UK financial regulation overhauled
The UK's banking regulator, the Financial Services Authority (FSA), has been abolished and replaced with two successor organisations.
The changes mark the end of the system set up by the previous Labour government.
From 1 April, the Prudential Regulation Authority (PRA) will ensure the stability of financial services firms and be part of the Bank of England.
The Financial Conduct Authority (FCA) is now the City's behavioural watchdog.
The Bank of England has also gained direct supervision for the whole of the banking system through its powerful Financial Policy Committee (FPC), which can instruct the two new regulators.
Chancellor George Osborne announced the changes back in 2010, aiming to make it clear who is in charge over supervising the financial services sector and avoid a recurrence of failing banks and enormous state-backed bailouts.
The regulator changes see the Bank of England - which gains a new governor, Mark Carney, in July - gain much more control over the functioning of the financial system and are the biggest changes to the central bank since it was given its independence in 1997.
The PRA is headed by the central bank's deputy governor Andrew Bailey, and will regulate around 1,700 financial firms.

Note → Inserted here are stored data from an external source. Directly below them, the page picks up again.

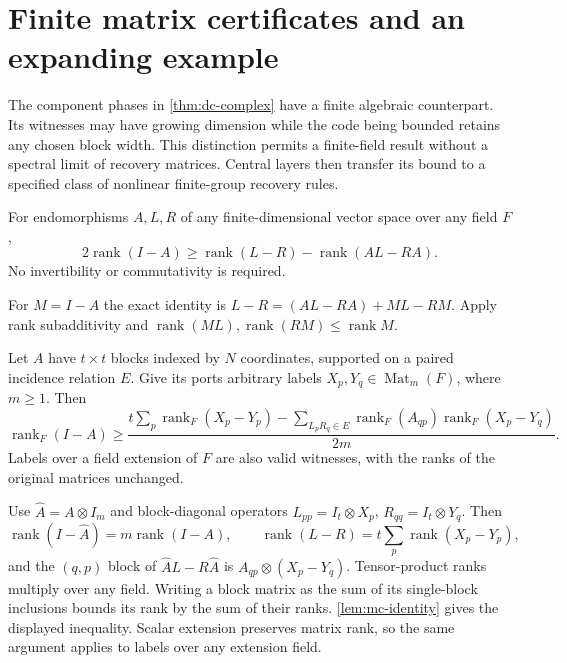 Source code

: \section{Finite matrix certificates and an expanding example}
\label{sec:mc-section}

The component phases in \cref{thm:dc-complex} have a finite algebraic
counterpart.  Its witnesses may have growing dimension while the code
being bounded retains any chosen block width.  This distinction permits
a finite-field result without a spectral limit of recovery matrices.
Central layers then transfer its bound to a specified class of nonlinear
finite-group recovery rules.

\begin{lemma}
\label{lem:mc-identity}
For endomorphisms $A,L,R$ of any finite-dimensional vector space over any
field $F$,
\begin{equation}
 2\operatorname{rank}(I-A)
 \ge\operatorname{rank}(L-R)-\operatorname{rank}(AL-RA).
 \label{eq:mc-rank-identity}
\end{equation}
No invertibility or commutativity is required.
\end{lemma}
\begin{outline}
For $M=I-A$ the exact identity is
$L-R=(AL-RA)+ML-RM$.  Apply rank subadditivity and
$\operatorname{rank}(ML),\operatorname{rank}(RM)\le\operatorname{rank}M$.
\end{outline}

\begin{proposition}
\label{prop:mc-certificate}
Let $A$ have $t\times t$ blocks indexed by $N$ coordinates, supported on
a paired incidence relation $E$.  Give its ports arbitrary labels
$X_p,Y_q\in\operatorname{Mat}_m(F)$, where $m\ge1$.  Then
\begin{equation}
 \operatorname{rank}_F(I-A)\ge
 \frac{t\sum_{p}\operatorname{rank}_F(X_p-Y_p)
 -\sum_{L_pR_q\in E}\operatorname{rank}_F(A_{qp})
                         \operatorname{rank}_F(X_p-Y_q)}{2m}.
 \label{eq:mc-certificate-equation}
\end{equation}
Labels over a field extension of $F$ are also valid witnesses, with
the ranks of the original matrices unchanged.
\end{proposition}
\begin{outline}
Use $\widehat A=A\otimes I_m$ and block-diagonal operators
$L_{pp}=I_t\otimes X_p$, $R_{qq}=I_t\otimes Y_q$.
Then
\[
 \operatorname{rank}(I-\widehat A)=m\operatorname{rank}(I-A),\qquad
 \operatorname{rank}(L-R)=t\sum_p\operatorname{rank}(X_p-Y_p),
\]
and the $(q,p)$ block of $\widehat A L-R\widehat A$ is
$A_{qp}\otimes(X_p-Y_q)$.  Tensor-product ranks multiply over any field.
Writing a block matrix as the sum of its single-block inclusions bounds
its rank by the sum of their ranks.  \cref{lem:mc-identity} gives the
displayed inequality. Scalar extension preserves matrix rank, so the same
argument applies to labels over any extension field.
\end{outline}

The FCA is headed by Martin Wheatley, who worked at the FSA and was responsible for the review into the Libor rate-rigging scandal at banks.
The FSA was set up 1997 as part of the so-called tripartite structure whereby banks, insurers, building societies and other such firms were regulated by the FSA, the Treasury and the Bank of England.
Gordon Brown, the then-chancellor, created the FSA following criticism that the Bank of England had failed to sufficiently regulate the UK's financial system.
But the FSA was roundly criticised for failing to spot the lending boom and subsequent bust and for not curbing the risky trading of banks, which ended up seeing banks like Northern Rock, Royal Bank of Scotland and Lloyds all spectacularly collapse and be bailed out by the taxpayer following the global financial crisis in 2008.
As a result, the FPC of the UK central bank was created on an interim basis and has been active since 2011 to identify systemic issues that threaten the whole financial system.
Its existence was formalised in the Financial Services Bill, the parliamentary bill passed earlier this year which overhauled the financial regulatory framework.